- PROBLEM STATEMENT -
Reproduce word for word the lines between those holding "Response headers |" and "Error response |", inclusive, and nothing else from the data below.

Collected data entries
____

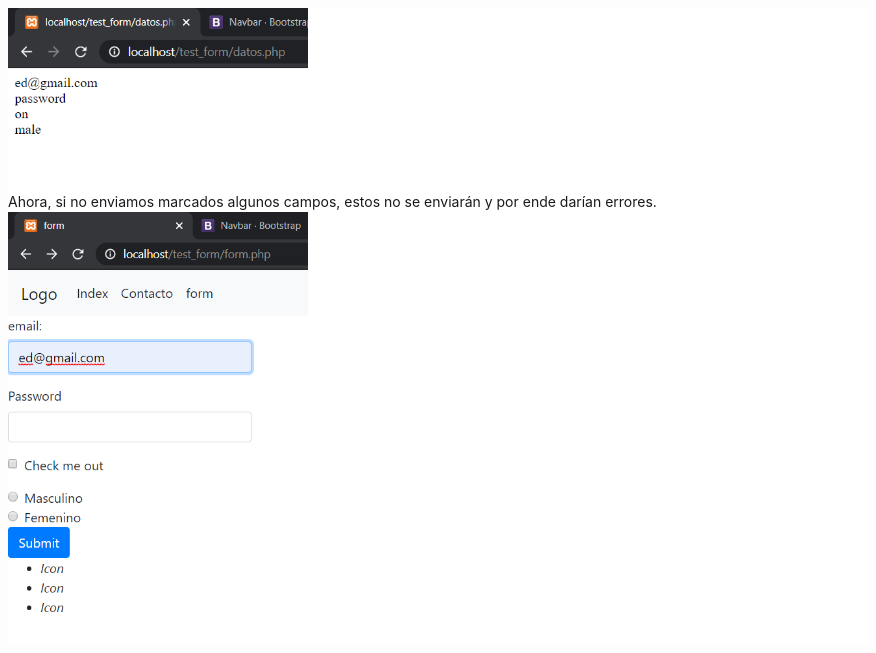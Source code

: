 <img src="img/data_req_in.png" width="300">

Ahora, si no enviamos marcados algunos campos, estos no se enviarán y por ende darían errores.<br>
<img src="img/form_no_data.png" width="300"><br>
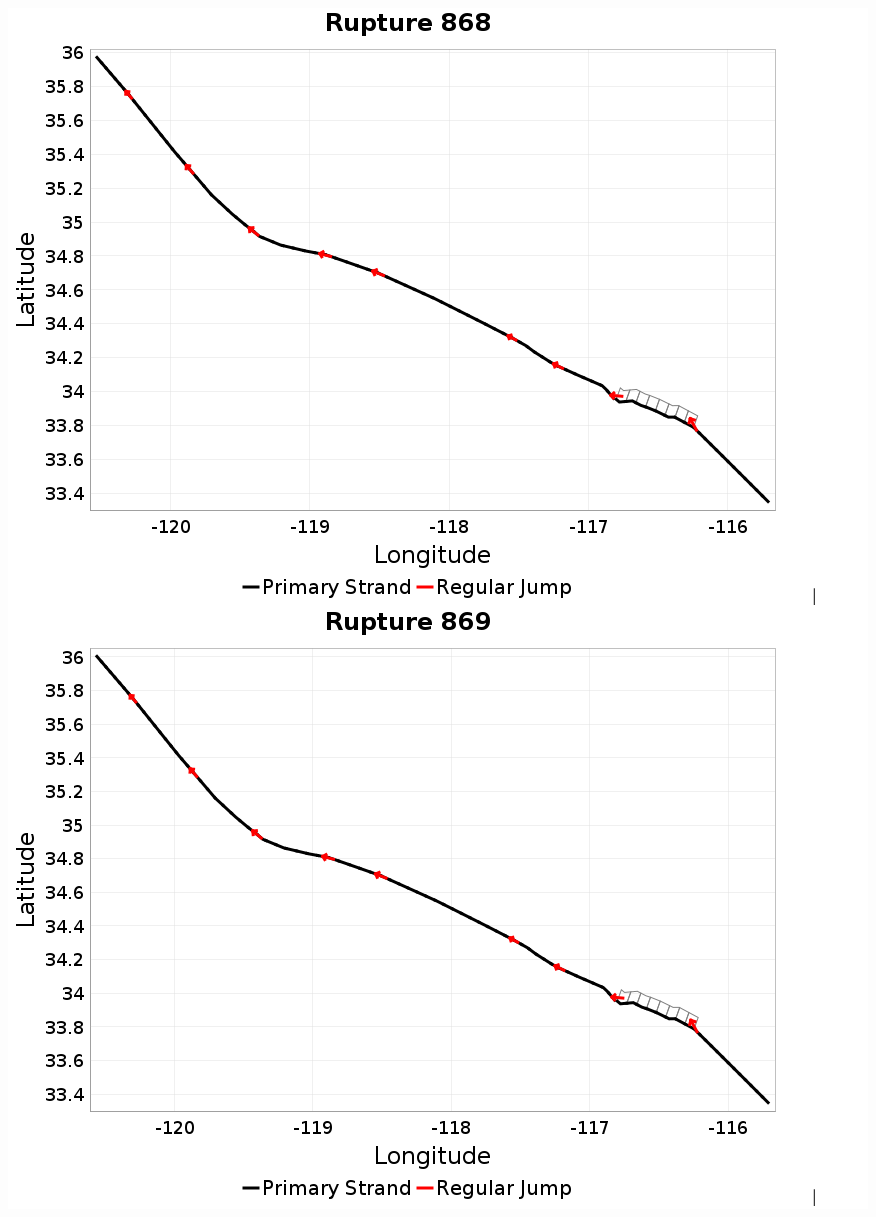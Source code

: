 [<img src="resources/hist_rup_868.png" />](resources/../hist_rup_pages/hist_rup_868.html) | [<img src="resources/hist_rup_869.png" />](resources/../hist_rup_pages/hist_rup_869.html) |

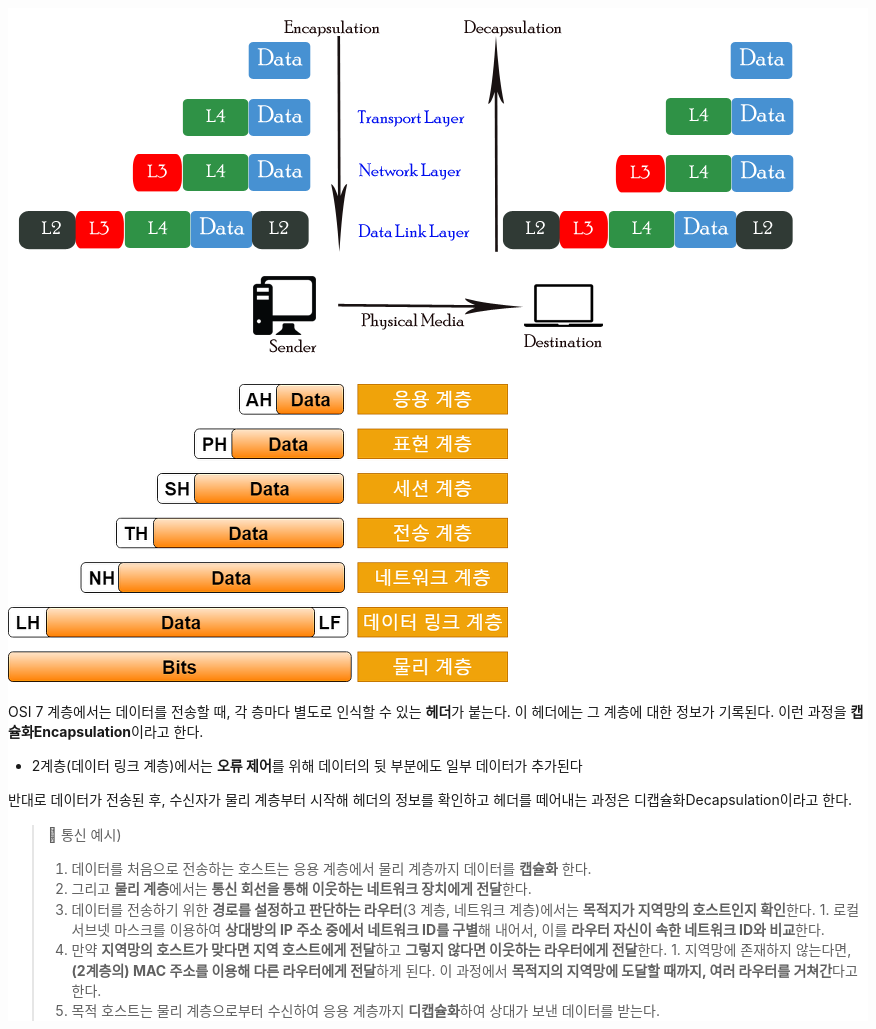 ![Untitled](./images/network-layer-h3.png)

![Untitled](./images/network-layer-h4.png)

OSI 7 계층에서는 데이터를 전송할 때, 각 층마다 별도로 인식할 수 있는 **헤더**가 붙는다. 이 헤더에는 그 계층에 대한 정보가 기록된다. 이런 과정을 **캡슐화Encapsulation**이라고 한다.

- 2계층(데이터 링크 계층)에서는 **오류 제어**를 위해 데이터의 뒷 부분에도 일부 데이터가 추가된다

반대로 데이터가 전송된 후, 수신자가 물리 계층부터 시작해 헤더의 정보를 확인하고 헤더를 떼어내는 과정은 디캡슐화Decapsulation이라고 한다.


>📢 통신 예시)
>
>1. 데이터를 처음으로 전송하는 호스트는 응용 계층에서 물리 계층까지 데이터를 **캡슐화** 한다. 
>2. 그리고 **물리 계층**에서는 **통신 회선을 통해 이웃하는 네트워크 장치에게 전달**한다. 
>3. 데이터를 전송하기 위한 **경로를 설정하고 판단하는 라우터**(3 계층, 네트워크 계층)에서는 **목적지가 지역망의 호스트인지 확인**한다.
    1. 로컬 서브넷 마스크를 이용하여 **상대방의 IP 주소 중에서 네트워크 ID를 구별**해 내어서, 이를 **라우터 자신이 속한 네트워크 ID와 비교**한다. 
>4. 만약 **지역망의 호스트가 맞다면 지역 호스트에게 전달**하고 **그렇지 않다면 이웃하는 라우터에게 전달**한다.
    1. 지역망에 존재하지 않는다면, **(2계층의) MAC 주소를 이용해 다른 라우터에게 전달**하게 된다. 이 과정에서 **목적지의 지역망에 도달할 때까지, 여러 라우터를 거쳐간**다고 한다.
>5. 목적 호스트는 물리 계층으로부터 수신하여 응용 계층까지 **디캡슐화**하여 상대가 보낸 데이터를 받는다.
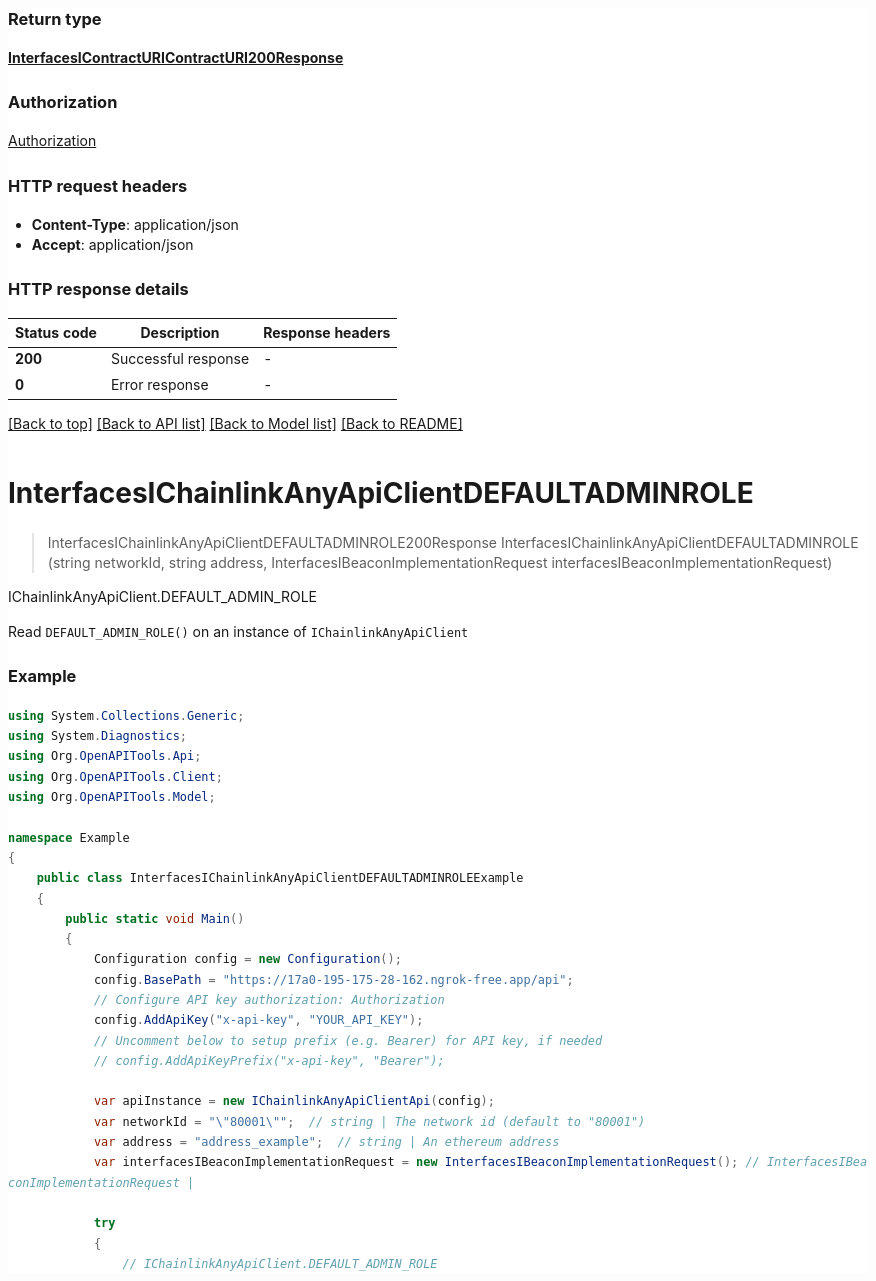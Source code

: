 ### Return type

[**InterfacesIContractURIContractURI200Response**](InterfacesIContractURIContractURI200Response.md)

### Authorization

[Authorization](../README.md#Authorization)

### HTTP request headers

 - **Content-Type**: application/json
 - **Accept**: application/json


### HTTP response details
| Status code | Description | Response headers |
|-------------|-------------|------------------|
| **200** | Successful response |  -  |
| **0** | Error response |  -  |

[[Back to top]](#) [[Back to API list]](../README.md#documentation-for-api-endpoints) [[Back to Model list]](../README.md#documentation-for-models) [[Back to README]](../README.md)

<a id="interfacesichainlinkanyapiclientdefaultadminrole"></a>
# **InterfacesIChainlinkAnyApiClientDEFAULTADMINROLE**
> InterfacesIChainlinkAnyApiClientDEFAULTADMINROLE200Response InterfacesIChainlinkAnyApiClientDEFAULTADMINROLE (string networkId, string address, InterfacesIBeaconImplementationRequest interfacesIBeaconImplementationRequest)

IChainlinkAnyApiClient.DEFAULT_ADMIN_ROLE

Read `DEFAULT_ADMIN_ROLE()` on an instance of `IChainlinkAnyApiClient`

### Example
```csharp
using System.Collections.Generic;
using System.Diagnostics;
using Org.OpenAPITools.Api;
using Org.OpenAPITools.Client;
using Org.OpenAPITools.Model;

namespace Example
{
    public class InterfacesIChainlinkAnyApiClientDEFAULTADMINROLEExample
    {
        public static void Main()
        {
            Configuration config = new Configuration();
            config.BasePath = "https://17a0-195-175-28-162.ngrok-free.app/api";
            // Configure API key authorization: Authorization
            config.AddApiKey("x-api-key", "YOUR_API_KEY");
            // Uncomment below to setup prefix (e.g. Bearer) for API key, if needed
            // config.AddApiKeyPrefix("x-api-key", "Bearer");

            var apiInstance = new IChainlinkAnyApiClientApi(config);
            var networkId = "\"80001\"";  // string | The network id (default to "80001")
            var address = "address_example";  // string | An ethereum address
            var interfacesIBeaconImplementationRequest = new InterfacesIBeaconImplementationRequest(); // InterfacesIBeaconImplementationRequest | 

            try
            {
                // IChainlinkAnyApiClient.DEFAULT_ADMIN_ROLE
```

____

- ANSWER FOR THIS EXERCISE -
| Status code | Description | Response headers |
|-------------|-------------|------------------|
| **200** | Successful response |  -  |
| **0** | Error response |  -  |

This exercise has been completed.